- The problem:
Scan the entries below for the word "which", then copy each line that holds it.

- Stored data:
☆ ☆ ☆ ☆ ☆

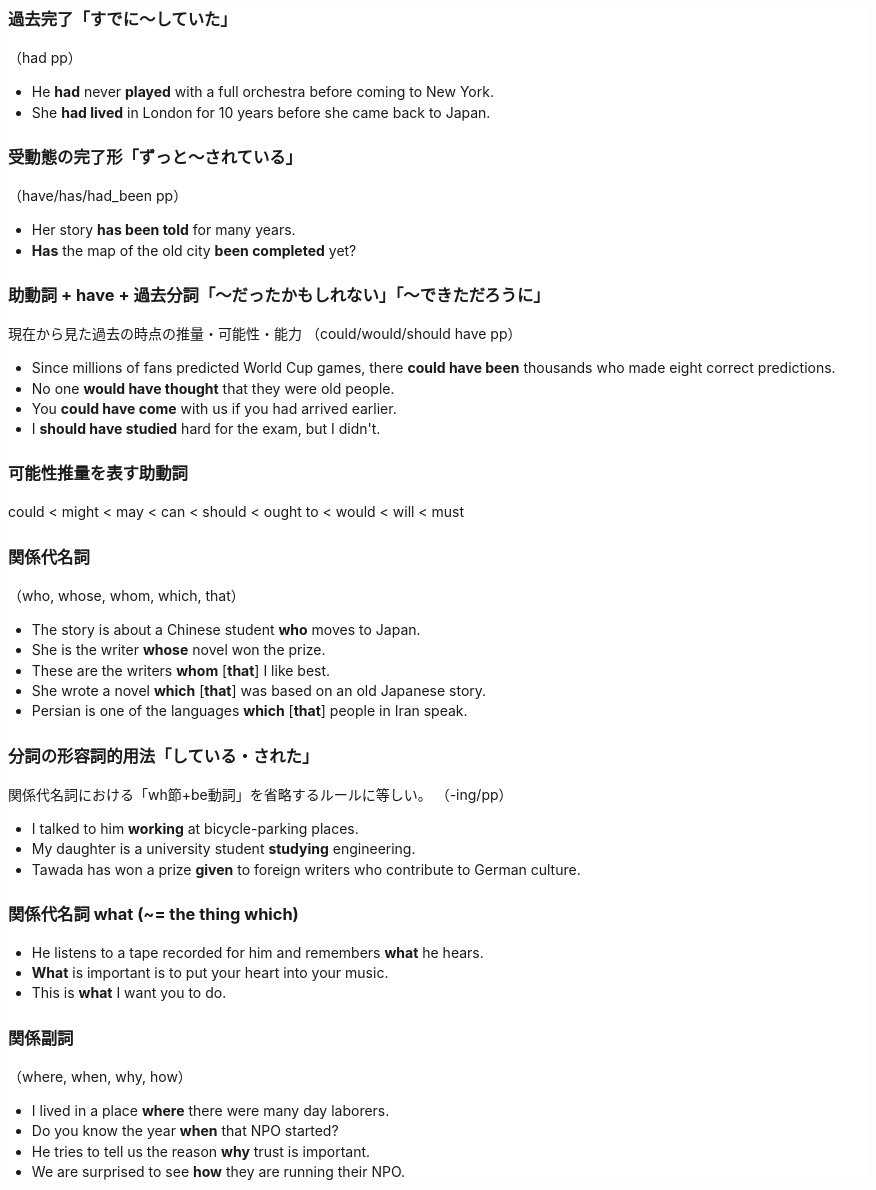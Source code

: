 ### 過去完了「すでに〜していた」
（had pp）
- He **had** never **played** with a full orchestra before coming to New York.
- She **had lived** in London for 10 years before she came back to Japan.

### 受動態の完了形「ずっと〜されている」
（have/has/had_been pp）
- Her story **has been told** for many years.
- **Has** the map of the old city **been completed** yet?

### 助動詞 + have + 過去分詞「〜だったかもしれない」「〜できただろうに」
現在から見た過去の時点の推量・可能性・能力
（could/would/should have pp）
- Since millions of fans predicted World Cup games,
  there **could have been** thousands who made eight correct predictions.
- No one **would have thought** that they were old people.
- You **could have come** with us if you had arrived earlier.
- I **should have studied** hard for the exam, but I didn't.

### 可能性推量を表す助動詞
could < might < may < can < should < ought to < would < will < must

### 関係代名詞
（who, whose, whom, which, that）
- The story is about a Chinese student **who** moves to Japan.
- She is the writer **whose** novel won the prize.
- These are the writers **whom** [**that**] I like best.
- She wrote a novel **which** [**that**] was based on an old Japanese story.
- Persian is one of the languages **which** [**that**] people in Iran speak.

### 分詞の形容詞的用法「している・された」
関係代名詞における「wh節+be動詞」を省略するルールに等しい。
（-ing/pp）
- I talked to him **working** at bicycle-parking places.
- My daughter is a university student **studying** engineering.
- Tawada has won a prize **given** to foreign writers who contribute to German culture.

### 関係代名詞 what (~= the thing which)
- He listens to a tape recorded for him and remembers **what** he hears.
- **What** is important is to put your heart into your music.
- This is **what** I want you to do.

### 関係副詞
（where, when, why, how）
- I lived in a place **where** there were many day laborers.
- Do you know the year **when** that NPO started?
- He tries to tell us the reason **why** trust is important.
- We are surprised to see **how** they are running their NPO.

☆ ☆ ☆ ☆ ☆

- Exercise solution:
（who, whose, whom, which, that）
- She wrote a novel **which** [**that**] was based on an old Japanese story.
- Persian is one of the languages **which** [**that**] people in Iran speak.
### 関係代名詞 what (~= the thing which)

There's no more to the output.